In practice this usually means doing things like:

  • when displaying the number, use String.format to specify the amount of precision to display (it'll do the appropriate rounding for you)
  • when comparing against an expected value, don't look for equality (==). Instead, look for a small-enough delta: Math.abs(myValue - expectedValue) <= someSmallError

EDIT: For infinity, the same principle applies, but with a tweak: you have to pick some number to be "large enough" to treat as infinity. This is again because you have to learn to live with, rather than solve, imprecise values.

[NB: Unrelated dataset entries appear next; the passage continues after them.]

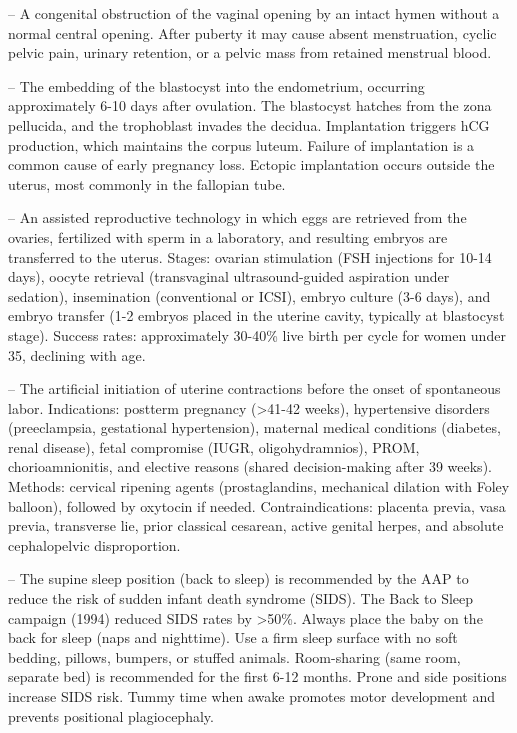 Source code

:-- A congenital obstruction of the vaginal opening by an intact hymen without a normal central opening. After puberty it may cause absent menstruation, cyclic pelvic pain, urinary retention, or a pelvic mass from retained menstrual blood.

-- The embedding of the blastocyst into the endometrium, occurring approximately 6-10 days after ovulation. The blastocyst hatches from the zona pellucida, and the trophoblast invades the decidua. Implantation triggers hCG production, which maintains the corpus luteum. Failure of implantation is a common cause of early pregnancy loss. Ectopic implantation occurs outside the uterus, most commonly in the fallopian tube.

-- An assisted reproductive technology in which eggs are retrieved from the ovaries, fertilized with sperm in a laboratory, and resulting embryos are transferred to the uterus. Stages: ovarian stimulation (FSH injections for 10-14 days), oocyte retrieval (transvaginal ultrasound-guided aspiration under sedation), insemination (conventional or ICSI), embryo culture (3-6 days), and embryo transfer (1-2 embryos placed in the uterine cavity, typically at blastocyst stage). Success rates: approximately 30-40\% live birth per cycle for women under 35, declining with age.

-- The artificial initiation of uterine contractions before the onset of spontaneous labor. Indications: postterm pregnancy (>41-42 weeks), hypertensive disorders (preeclampsia, gestational hypertension), maternal medical conditions (diabetes, renal disease), fetal compromise (IUGR, oligohydramnios), PROM, chorioamnionitis, and elective reasons (shared decision-making after 39 weeks). Methods: cervical ripening agents (prostaglandins, mechanical dilation with Foley balloon), followed by oxytocin if needed. Contraindications: placenta previa, vasa previa, transverse lie, prior classical cesarean, active genital herpes, and absolute cephalopelvic disproportion.

-- The supine sleep position (back to sleep) is recommended by the AAP to reduce the risk of sudden infant death syndrome (SIDS). The Back to Sleep campaign (1994) reduced SIDS rates by >50\%. Always place the baby on the back for sleep (naps and nighttime). Use a firm sleep surface with no soft bedding, pillows, bumpers, or stuffed animals. Room-sharing (same room, separate bed) is recommended for the first 6-12 months. Prone and side positions increase SIDS risk. Tummy time when awake promotes motor development and prevents positional plagiocephaly.

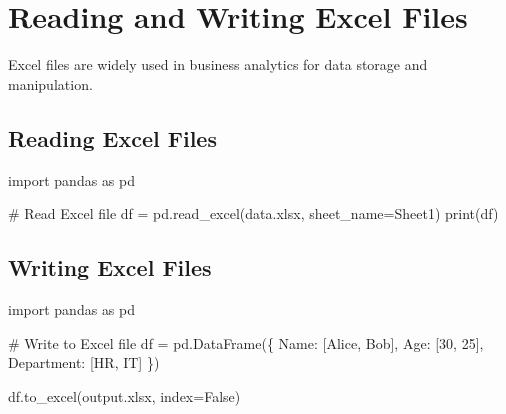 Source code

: \documentclass[
  letterpaper,
  DIV=11,
  numbers=noendperiod]{scrreprt}
\newenvironment{Shaded}{\begin{snugshade}}{\end{snugshade}}
\newcommand{\BuiltInTok}[1]{\textcolor[rgb]{0.00,0.23,0.31}{#1}}
\newcommand{\CommentTok}[1]{\textcolor[rgb]{0.37,0.37,0.37}{#1}}
\newcommand{\DecValTok}[1]{\textcolor[rgb]{0.68,0.00,0.00}{#1}}
\newcommand{\ImportTok}[1]{\textcolor[rgb]{0.00,0.46,0.62}{#1}}
\newcommand{\NormalTok}[1]{\textcolor[rgb]{0.00,0.23,0.31}{#1}}
\newcommand{\OperatorTok}[1]{\textcolor[rgb]{0.37,0.37,0.37}{#1}}
\newcommand{\StringTok}[1]{\textcolor[rgb]{0.13,0.47,0.30}{#1}}
\newcommand{\VariableTok}[1]{\textcolor[rgb]{0.07,0.07,0.07}{#1}}
\begin{document}
\section{Reading and Writing Excel
Files}\label{reading-and-writing-excel-files}

Excel files are widely used in business analytics for data storage and
manipulation.

\subsection{Reading Excel Files}\label{reading-excel-files}

\begin{Shaded}
\begin{Highlighting}[]
\ImportTok{import}\NormalTok{ pandas }\ImportTok{as}\NormalTok{ pd}

\CommentTok{\# Read Excel file}
\NormalTok{df }\OperatorTok{=}\NormalTok{ pd.read\_excel(}\StringTok{\textquotesingle{}data.xlsx\textquotesingle{}}\NormalTok{, sheet\_name}\OperatorTok{=}\StringTok{\textquotesingle{}Sheet1\textquotesingle{}}\NormalTok{)}
\BuiltInTok{print}\NormalTok{(df)}
\end{Highlighting}
\end{Shaded}

\subsection{Writing Excel Files}\label{writing-excel-files}

\begin{Shaded}
\begin{Highlighting}[]
\ImportTok{import}\NormalTok{ pandas }\ImportTok{as}\NormalTok{ pd}

\CommentTok{\# Write to Excel file}
\NormalTok{df }\OperatorTok{=}\NormalTok{ pd.DataFrame(\{}
    \StringTok{\textquotesingle{}Name\textquotesingle{}}\NormalTok{: [}\StringTok{\textquotesingle{}Alice\textquotesingle{}}\NormalTok{, }\StringTok{\textquotesingle{}Bob\textquotesingle{}}\NormalTok{],}
    \StringTok{\textquotesingle{}Age\textquotesingle{}}\NormalTok{: [}\DecValTok{30}\NormalTok{, }\DecValTok{25}\NormalTok{],}
    \StringTok{\textquotesingle{}Department\textquotesingle{}}\NormalTok{: [}\StringTok{\textquotesingle{}HR\textquotesingle{}}\NormalTok{, }\StringTok{\textquotesingle{}IT\textquotesingle{}}\NormalTok{]}
\NormalTok{\})}

\NormalTok{df.to\_excel(}\StringTok{\textquotesingle{}output.xlsx\textquotesingle{}}\NormalTok{, index}\OperatorTok{=}\VariableTok{False}\NormalTok{)}
\end{Highlighting}
\end{Shaded}
\end{document}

In the case of something like tan(90 degrees), a double can't store π/2 with infinite precision, so your input is something very close to, but not exactly, 90 degrees -- and thus, the result is something very big, but not quite infinity. You may ask "why don't they just return Double.POSITIVE_INFINITY when you pass in the closest double to π/2," but that could lead to ambiguity: what if you really wanted the tan of that number, and not 90 degrees? Or, what if (due to previous floating-point error) you had something that was slightly farther from π/2 than the closest possible value, but for your needs it's still π/2? Rather than make arbitrary decisions for you, the JDK treats your close-to-but-not-exactly π/2 number at face value, and thus gives you a big-but-not-infinity result.

For some operations, especially those relating to money, you can use BigDecimal to eliminate floating-point errors: you can really represent values like 0.1 (instead of a value really really close to 0.1, which is the best a float or double can do). But this is much slower, and doesn't help you for things like sin/cos (at least with the built-in libraries).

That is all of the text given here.